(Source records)
________________________________________
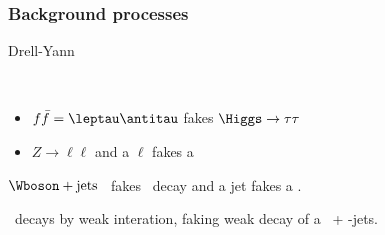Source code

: \begin{frame}
\frametitle{Background processes}
\begin{block}{Drell-Yann}
\hfill
\begin{minipage}[c]{.45\textwidth}
\vspace{\baselineskip}



~
\end{minipage}
\hfill
\begin{minipage}[c]{.4\linewidth}
\begin{itemize}
\item $f\bar{f} = \leptau\antitau$ fakes $\Higgs\to\tau\tau$
\item $Z\to\ell\ell$ and a $\ell$ fakes a \tauh
\end{itemize}
\end{minipage}
\end{block}

\begin{block}{$\Wboson+\text{jets}$}
\Wboson\ fakes \tau\ decay and a jet fakes a \tauh.
\end{block}

\begin{block}{\quarkt\antiquarkt}
\quarkt\ decays by weak interation, faking weak decay of a \tau\ + \quarkb-jets.
\end{block}

\end{frame}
________________________________________
TASK ITEM: Nothing but the records, copied exactly and stripped of pictures, should be returned.

SOLUTION BELOW:
Source code

: \begin{frame}
\frametitle{Background processes}
\begin{block}{Drell-Yann}
\hfill
\begin{minipage}[c]{.45\textwidth}
\vspace{\baselineskip}



~
\end{minipage}
\hfill
\begin{minipage}[c]{.4\linewidth}
\begin{itemize}
\item $f\bar{f} = \leptau\antitau$ fakes $\Higgs\to\tau\tau$
\item $Z\to\ell\ell$ and a $\ell$ fakes a \tauh
\end{itemize}
\end{minipage}
\end{block}

\begin{block}{$\Wboson+\text{jets}$}
\Wboson\ fakes \tau\ decay and a jet fakes a \tauh.
\end{block}

\begin{block}{\quarkt\antiquarkt}
\quarkt\ decays by weak interation, faking weak decay of a \tau\ + \quarkb-jets.
\end{block}

\end{frame}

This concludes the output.